“I need one person to come with me!” My Galápagos guide Rafael holstered a two-way communicator and pointed out across the Pacific Ocean. Two motorized dinghies, or pangas had cut their engines and their 16 passengers, all paying customers on the cruise ship the M/V Evolution, fell very quiet. Disbelief filled the boat. Against a clear blue sky, a white spurt of water broke against the horizon. Whales!
“Two I think!” Rafael signaled to the panga drivers. He hopped from one dinghy, across a two-foot gap of ocean, and landed in the next like a marauding pirate. Excited gasps broke our shock as a massive gust from a whale’s blowhole blasted against the tide, almost 2 miles out. “Come! Someone!”

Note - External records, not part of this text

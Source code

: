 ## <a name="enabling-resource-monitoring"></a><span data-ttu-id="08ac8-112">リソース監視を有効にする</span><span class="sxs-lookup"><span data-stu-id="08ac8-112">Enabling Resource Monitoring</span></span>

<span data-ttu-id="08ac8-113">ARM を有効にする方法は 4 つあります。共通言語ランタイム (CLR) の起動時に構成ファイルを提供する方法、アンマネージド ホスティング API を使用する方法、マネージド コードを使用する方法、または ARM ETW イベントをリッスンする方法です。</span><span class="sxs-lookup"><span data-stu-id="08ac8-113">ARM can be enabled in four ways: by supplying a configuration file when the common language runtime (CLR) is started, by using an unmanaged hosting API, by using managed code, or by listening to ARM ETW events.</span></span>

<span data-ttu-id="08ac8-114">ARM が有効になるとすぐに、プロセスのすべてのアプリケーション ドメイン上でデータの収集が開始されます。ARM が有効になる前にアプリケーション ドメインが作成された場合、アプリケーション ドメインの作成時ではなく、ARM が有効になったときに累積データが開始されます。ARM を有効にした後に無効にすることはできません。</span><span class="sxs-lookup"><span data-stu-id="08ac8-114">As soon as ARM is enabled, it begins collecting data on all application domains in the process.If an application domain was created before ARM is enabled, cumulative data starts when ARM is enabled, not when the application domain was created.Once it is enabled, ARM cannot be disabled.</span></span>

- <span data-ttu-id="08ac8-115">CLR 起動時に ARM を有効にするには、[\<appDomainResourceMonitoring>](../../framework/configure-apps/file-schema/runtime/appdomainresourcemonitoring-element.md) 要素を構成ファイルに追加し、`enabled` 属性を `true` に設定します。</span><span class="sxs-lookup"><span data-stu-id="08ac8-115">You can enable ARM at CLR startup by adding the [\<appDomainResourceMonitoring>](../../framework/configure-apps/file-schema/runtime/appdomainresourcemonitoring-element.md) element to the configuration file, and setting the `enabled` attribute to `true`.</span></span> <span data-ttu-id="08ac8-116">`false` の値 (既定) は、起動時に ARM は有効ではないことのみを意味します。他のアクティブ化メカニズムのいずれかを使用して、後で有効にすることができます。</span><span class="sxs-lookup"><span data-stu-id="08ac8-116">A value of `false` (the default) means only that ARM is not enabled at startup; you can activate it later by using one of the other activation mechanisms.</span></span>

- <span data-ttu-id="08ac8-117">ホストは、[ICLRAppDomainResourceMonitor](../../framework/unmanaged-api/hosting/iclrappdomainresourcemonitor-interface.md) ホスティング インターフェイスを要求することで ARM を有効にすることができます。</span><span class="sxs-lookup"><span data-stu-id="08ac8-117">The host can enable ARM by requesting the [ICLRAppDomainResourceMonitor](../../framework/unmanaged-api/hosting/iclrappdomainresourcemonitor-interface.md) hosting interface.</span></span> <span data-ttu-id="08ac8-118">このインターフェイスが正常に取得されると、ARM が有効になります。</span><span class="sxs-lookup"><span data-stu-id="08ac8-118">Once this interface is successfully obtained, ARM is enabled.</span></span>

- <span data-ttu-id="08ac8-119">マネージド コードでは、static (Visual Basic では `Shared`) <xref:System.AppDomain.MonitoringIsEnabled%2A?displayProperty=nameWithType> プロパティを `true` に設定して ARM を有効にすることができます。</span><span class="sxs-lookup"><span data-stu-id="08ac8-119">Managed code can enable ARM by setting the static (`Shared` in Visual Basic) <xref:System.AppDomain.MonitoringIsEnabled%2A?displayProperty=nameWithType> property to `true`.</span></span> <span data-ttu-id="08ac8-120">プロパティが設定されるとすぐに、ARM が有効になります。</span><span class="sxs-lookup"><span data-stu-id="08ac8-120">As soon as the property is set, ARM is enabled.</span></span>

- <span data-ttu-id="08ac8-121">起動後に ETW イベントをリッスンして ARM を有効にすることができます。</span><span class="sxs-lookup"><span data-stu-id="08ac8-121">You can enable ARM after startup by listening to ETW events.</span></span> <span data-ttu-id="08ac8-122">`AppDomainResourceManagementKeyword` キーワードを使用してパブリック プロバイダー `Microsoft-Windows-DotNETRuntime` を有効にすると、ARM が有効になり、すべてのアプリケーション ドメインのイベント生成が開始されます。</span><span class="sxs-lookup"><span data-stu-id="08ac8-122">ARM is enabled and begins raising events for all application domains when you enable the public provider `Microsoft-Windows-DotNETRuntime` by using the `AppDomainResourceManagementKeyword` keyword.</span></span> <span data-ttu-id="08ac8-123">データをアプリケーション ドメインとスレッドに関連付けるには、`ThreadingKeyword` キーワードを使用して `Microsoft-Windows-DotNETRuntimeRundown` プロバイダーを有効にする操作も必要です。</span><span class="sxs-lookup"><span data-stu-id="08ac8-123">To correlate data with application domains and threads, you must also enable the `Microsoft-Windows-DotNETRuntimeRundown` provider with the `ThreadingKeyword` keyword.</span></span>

No one moved. I looked at the distance between the boats, the desire to follow churning like a bad stomachache in my gut. “I’ll go.”
The sound dribbled out of my mouth. What was I thinking?
Everyone shifted to let me pass. The dinghy teetered. I stumbled, camera choking my neck and sweater dipping into the ocean. The two-foot gap looked like an abyss into hell. Fall down and I’d be a sopping wet mess holding over $2000 worth of ruined equipment. My husband egged me on and zoomed in for a tight shot with his video camera. I crossed into the next panga like a flat-footed troll, graceless and clumsy.
“Vamonos!” Rafael commanded and the dinghy shot off after the whales.
“Hola! Melissa!” An Ecuadorian tourist, Oswaldo steadied me with his arm. The boat lurched.
“Oh my God!” I hollered as the panga smacked into a wave, soaking the bow and our feet. Oswaldo laughed, saying something in Spanish, pointing at me with his thumb and repeating my words. Everyone echoed “Oh my God!” as we crashed into another fist of water. Serious, Rafael tilted into the tide. “Faster!”
The driver cranked the engine. Another wave smashed against us. Rafael signaled. “Please shift back toward the engine.” We scooted on our rears. Knuckles white, I clutched the handholes and clenched down against sea spray. Laughter sliced through the tension of a whale chase. We hit another wave, launching us four inches off our seats. A woman screamed, her voice crescendo-ed in rapid Spanish, her daughter clung like a newborn to her back. Rafael turned with a devilish smile. “Qué pasa?”
Another white spout broke the horizon. “Vamonos!” Our engine kicked to gear. The Galápagos Islands shrunk behind us. Our ship, the Evolution, became a speck in the bay. We chased the whales across the bay out into open waters and the hard chop of the Pacific. We chased them for 20 minutes, amidst nervous laughter and rough tide.
Then, we stopped.
Silence smothered the boat. Rafael pointed to a patch of flat water. “A footprint.” The whales skimmed below the surface and water sucked downward toward them. Forty feet away, another footprint appeared. “They will come up! Right there!”
“Oh my God!” I leaned forward. But this time no one echoed my words. Every Ecuadorian mouth had dropped. For a second, we were statues as the fin of a humpback whale breached the surface. I came to my senses and began clicking my camera, hoping to capture what was happening. A tiny blowhole appeared—a baby! Its mother’s tail dwarfed the miniature wave it created. I paused, camera suspended, seeing it with my own eyes. A mother whale and her calf. Together they broke the surface again, dancing and blasting seawater from the tops of their heads. Three times, they arched upward for air. Oswaldo turned to me, eyes wide. “Aye, Melissa! Oh my God!” Then, the whales dove down, leaving only a footprint on the water’s surface.
The M/V Evolution is one of many yachts serving tours of the Galapagos Islands. There are various classes of ships and yachts to suit all budgets.
It is best to book your tour in advance and research reputable tour operators and travel agencies.